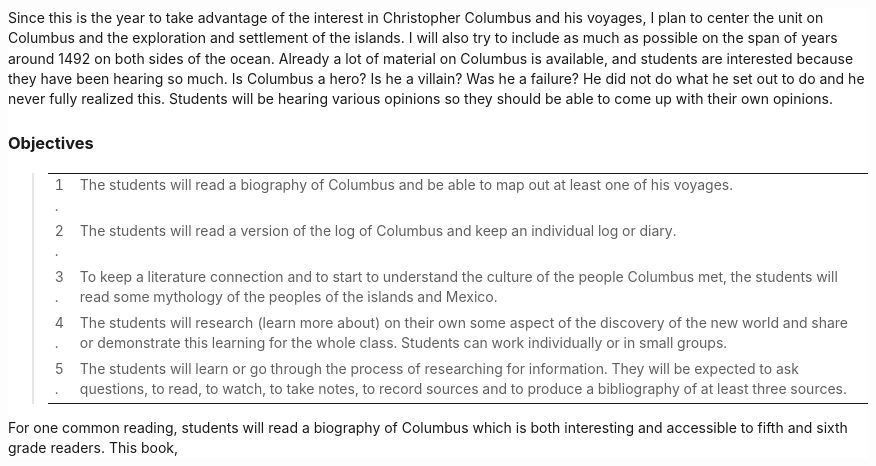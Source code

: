Since this is the year to take advantage of the interest in Christopher Columbus and his voyages, I plan to center the unit on Columbus and the exploration and settlement of the islands. I will also try to include as much as possible on the span of years around 1492 on both sides of the ocean. Already a lot of material on Columbus is available, and students are interested because they have been hearing so much. Is Columbus a hero? Is he a villain? Was he a failure? He did not do what he set out to do and he never fully realized this. Students will be hearing various opinions so they should be able to come up with their own opinions.
</p>
<h3>
Objectives
</h3>
<blockquote>
<dl>
<table border="0">
<tr>
<td>
1.
</td>
<td>
The students will read a biography of Columbus and be able to map out at least one of his voyages.
</td>
</tr>
<tr>
<td>
2.
</td>
<td>
The students will read a version of the log of Columbus and keep an individual log or diary.
</td>
</tr>
<tr>
<td>
3.
</td>
<td>
To keep a literature connection and to start to understand the culture of the people Columbus met, the students will read some mythology of the peoples of the islands and Mexico.
</td>
</tr>
<tr>
<td>
4.
</td>
<td>
The students will research (learn more about) on their own some aspect of the discovery of the new world and share or demonstrate this learning for the whole class. Students can work individually or in small groups.
</td>
</tr>
<tr>
<td>
5.
</td>
<td>
The students will learn or go through the process of researching for information. They will be expected to ask questions, to read, to watch, to take notes, to record sources and to produce a bibliography of at least three sources.
</td>
</tr>
</table>
</dl>
</blockquote>
For one common reading, students will read a biography of Columbus which is both interesting and accessible to fifth and sixth grade readers. This book,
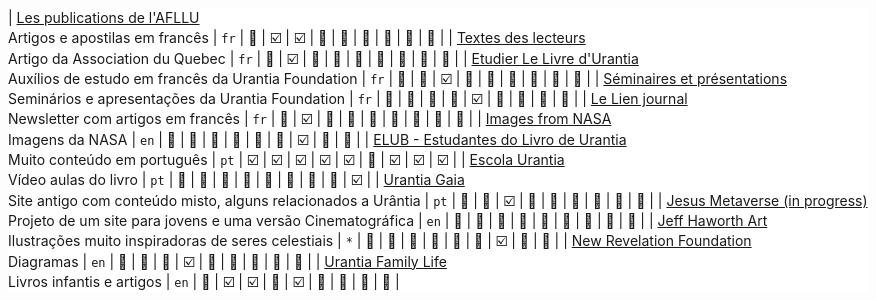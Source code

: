 | [Les publications de l'AFLLU ](https://urantia.fr/les-publications-de-l-afllu) <br> Artigos e apostilas em francês                                                                                   | `fr`                   | :white_square_button:   | :ballot_box_with_check: | :ballot_box_with_check: | :white_square_button:   | :white_square_button:   | :white_square_button:   | :white_square_button:    | :white_square_button:   | :white_square_button:   |
| [Textes des lecteurs](https://www.urantia-quebec.ca/publications/textes-des-lecteurs) <br> Artigo da Association du Quebec                                                                           | `fr`                   | :white_square_button:   | :ballot_box_with_check: | :white_square_button:   | :white_square_button:   | :white_square_button:   | :white_square_button:   | :white_square_button:    | :white_square_button:   | :white_square_button:   |
| [Etudier Le Livre d'Urantia](https://www.urantia.org/fr/le-livre-durantia/etudier) <br> Auxílios de estudo em francês da Urantia Foundation                                                          | `fr`                   | :white_square_button:   | :white_square_button:   | :ballot_box_with_check: | :white_square_button:   | :white_square_button:   | :white_square_button:   | :white_square_button:    | :white_square_button:   | :white_square_button:   |
| [Séminaires et présentations](https://www.urantia.org/fr/etudier/seminaires-et-presentations) <br> Seminários e apresentações da Urantia Foundation                                                  | `fr`                   | :white_square_button:   | :white_square_button:   | :white_square_button:   | :white_square_button:   | :ballot_box_with_check: | :white_square_button:   | :white_square_button:    | :white_square_button:   | :white_square_button:   |
| [Le Lien journal](http://lien.urantia.fr/) <br> Newsletter com artigos em francês                                                                                                                    | `fr`                   | :white_square_button:   | :ballot_box_with_check: | :white_square_button:   | :white_square_button:   | :white_square_button:   | :white_square_button:   | :white_square_button:    | :white_square_button:   | :white_square_button:   |
| [Images from NASA](https://apod.nasa.gov/apod/archivepix.html) <br> Imagens da NASA                                                                                                                  | `en`                   | :white_square_button:   | :white_square_button:   | :white_square_button:   | :white_square_button:   | :white_square_button:   | :white_square_button:   | :ballot_box_with_check:  | :white_square_button:   | :white_square_button:   |
| [ELUB - Estudantes do Livro de Urantia](http://elub.com.br/elubsite/) <br> Muito conteúdo em português                                                                                               | `pt`                   | :ballot_box_with_check: | :ballot_box_with_check: | :ballot_box_with_check: | :ballot_box_with_check: | :ballot_box_with_check: | :white_square_button:   | :ballot_box_with_check:  | :ballot_box_with_check: | :ballot_box_with_check: |
| [Escola Urantia](https://escolaurantia.com/cursos/) <br> Vídeo aulas do livro                                                                                                                        | `pt`                   | :white_square_button:   | :white_square_button:   | :white_square_button:   | :white_square_button:   | :white_square_button:   | :white_square_button:   | :white_square_button:    | :white_square_button:   | :ballot_box_with_check: |
| [Urantia Gaia](https://www.urantiagaia.org/) <br> Site antigo com conteúdo misto, alguns relacionados a Urântia                                                                                      | `pt`                   | :white_square_button:   | :white_square_button:   | :ballot_box_with_check: | :white_square_button:   | :white_square_button:   | :white_square_button:   | :white_square_button:    | :white_square_button:   | :white_square_button:   |
| [Jesus Metaverse (in progress)](https://jesusmetaverse.org/) <br> Projeto de um site para jovens e uma versão Cinematográfica                                                                        | `en`                   | :white_square_button:   | :white_square_button:   | :white_square_button:   | :white_square_button:   | :white_square_button:   | :white_square_button:   | :white_square_button:    | :white_square_button:   | :white_square_button:   |
| [Jeff Haworth Art](https://pixels.com/profiles/jeff-haworth) <br> Ilustrações muito inspiradoras de seres celestiais                                                                                 | `*`                    | :white_square_button:   | :white_square_button:   | :white_square_button:   | :white_square_button:   | :white_square_button:   | :white_square_button:   | :ballot_box_with_check:  | :white_square_button:   | :white_square_button:   |
| [New Revelation Foundation](http://www.newrevelationfoundation.org/) <br> Diagramas                                                                                                                  | `en`                   | :white_square_button:   | :white_square_button:   | :white_square_button:   | :ballot_box_with_check: | :white_square_button:   | :white_square_button:   | :white_square_button:    | :white_square_button:   | :white_square_button:   |
| [Urantia Family Life](https://urantiafamilylife.org/) <br> Livros infantis e artigos                                                                                                                 | `en`                   | :white_square_button:   | :ballot_box_with_check: | :ballot_box_with_check: | :white_square_button:   | :ballot_box_with_check: | :white_square_button:   | :white_square_button:    | :white_square_button:   | :white_square_button:   |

_ _ _ _ _ _ _

### WHAT THE TASK ASKS
The response should hold exactly the lines starting at the line with "[Escola Urantia](https://escolaurantia.com/cursos/) <br>" and ending at the line with "[Jeff Haworth Art](https://pixels.com/profiles/jeff-haworth)", and no other line of the material above.

### ANSWER BOX
| [Escola Urantia](https://escolaurantia.com/cursos/) <br> Vídeo aulas do livro                                                                                                                        | `pt`                   | :white_square_button:   | :white_square_button:   | :white_square_button:   | :white_square_button:   | :white_square_button:   | :white_square_button:   | :white_square_button:    | :white_square_button:   | :ballot_box_with_check: |
| [Urantia Gaia](https://www.urantiagaia.org/) <br> Site antigo com conteúdo misto, alguns relacionados a Urântia                                                                                      | `pt`                   | :white_square_button:   | :white_square_button:   | :ballot_box_with_check: | :white_square_button:   | :white_square_button:   | :white_square_button:   | :white_square_button:    | :white_square_button:   | :white_square_button:   |
| [Jesus Metaverse (in progress)](https://jesusmetaverse.org/) <br> Projeto de um site para jovens e uma versão Cinematográfica                                                                        | `en`                   | :white_square_button:   | :white_square_button:   | :white_square_button:   | :white_square_button:   | :white_square_button:   | :white_square_button:   | :white_square_button:    | :white_square_button:   | :white_square_button:   |
| [Jeff Haworth Art](https://pixels.com/profiles/jeff-haworth) <br> Ilustrações muito inspiradoras de seres celestiais                                                                                 | `*`                    | :white_square_button:   | :white_square_button:   | :white_square_button:   | :white_square_button:   | :white_square_button:   | :white_square_button:   | :ballot_box_with_check:  | :white_square_button:   | :white_square_button:   |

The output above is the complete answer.